During her lifetime one out four people in Europe died from tuberculosis.
 
Tuberculosis caused widespread public concern in the late 19th century as the disease became common in cities and especially among the poor. 
 
When tuberculosis was determined to be contagious, people who were infected were quarantined.
 
Many of you remember the TB hospitals that were built on the outskirts of towns and cities in the United States as a way of controlling the spread of the disease. There was one on the Summit, near Cresson.
 
So how is the story of a Carmelite nun who became a saint a story for our time.
 
Many of us have been anxious during this time of the Coronavirus. We have entered the cloister of our homes as we shelter in place. 
 
It is a challenge not to be able to gather with family and friends as we all try to keep a safe distance.
 
And I am aware that for some it may be a struggle to remain connected to God.
 
Even with all the painful experiences of her life, St. Therese believed in God’s love for her. 
 
In her autobiography St. Therese explains that on Christmas Eve, 1886, she had a profound awareness that love, true Christian charity, had entered her heart.
 
Many of you may be thinking, “How can I remain connected to the awesome love of God during this challenging time?”
 
This is the answer given by St. Therese in her own spiritual journal titled, Story of a Soul, She writes, 
 
“For me, prayer is, an outburst from the heart; it is a cry of gratitude and of love in the midst of trial as in the midst of joy!”
 
And she adds, “Sometimes when I find myself, spiritually, in dryness so great that I cannot produce a single good thought, I recite very slowly an Our Father and a Hail Mary.
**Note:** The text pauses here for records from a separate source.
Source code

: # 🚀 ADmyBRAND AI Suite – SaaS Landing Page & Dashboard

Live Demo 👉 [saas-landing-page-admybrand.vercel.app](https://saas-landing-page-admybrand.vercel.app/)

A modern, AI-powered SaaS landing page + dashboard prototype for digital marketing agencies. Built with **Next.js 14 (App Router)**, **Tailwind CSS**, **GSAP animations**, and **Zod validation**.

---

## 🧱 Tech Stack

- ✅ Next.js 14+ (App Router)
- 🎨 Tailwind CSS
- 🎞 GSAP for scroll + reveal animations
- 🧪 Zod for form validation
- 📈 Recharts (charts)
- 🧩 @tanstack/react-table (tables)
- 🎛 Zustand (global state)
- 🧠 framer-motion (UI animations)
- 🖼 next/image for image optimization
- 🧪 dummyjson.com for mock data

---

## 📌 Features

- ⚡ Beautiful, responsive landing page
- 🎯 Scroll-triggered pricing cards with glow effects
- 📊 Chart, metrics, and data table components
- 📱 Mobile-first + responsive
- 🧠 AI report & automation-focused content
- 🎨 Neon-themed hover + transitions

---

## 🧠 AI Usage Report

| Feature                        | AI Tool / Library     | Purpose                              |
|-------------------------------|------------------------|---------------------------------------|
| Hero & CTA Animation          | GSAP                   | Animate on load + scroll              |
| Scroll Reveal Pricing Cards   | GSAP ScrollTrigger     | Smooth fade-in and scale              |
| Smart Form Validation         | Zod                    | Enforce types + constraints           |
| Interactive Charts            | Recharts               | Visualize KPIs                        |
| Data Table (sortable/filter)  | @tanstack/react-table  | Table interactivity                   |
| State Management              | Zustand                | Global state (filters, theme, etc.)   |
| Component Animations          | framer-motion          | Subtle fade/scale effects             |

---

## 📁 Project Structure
These prayers alone console me; they suffice; they nourish my soul.”
 
In that same journal, St. Therese writes, “I understand that love comprises all vocations; that love is everything; that love embraces all people, times, and places because it is eternal!”
 
In our time of need today, it is so important to be reminded that love, God’s love, is everything; that it embraces all of us
 
This holy woman, St. Therese, knows the challenges that we face, including anxiety, aloneness, and grave physical illness.
 
But most important, she had a profound awareness of the presence of God in her life, even when it is interrupted or disrupted by so many things we cannot control. 
 
In the time in which we live, we all need that same awareness of God’s presence. If you need someone to reassure you of that truth, I highly recommend that you reach out to the “Little Flower.”
 
I have decided to seek the intercession of St. Therese during this time of need and I invite you to do the same. 
 
I am quite sure that Therese knows us, and what is going on in our lives these days. Our simple prayer should be: “St. Therese of Lisieux, pray for us.”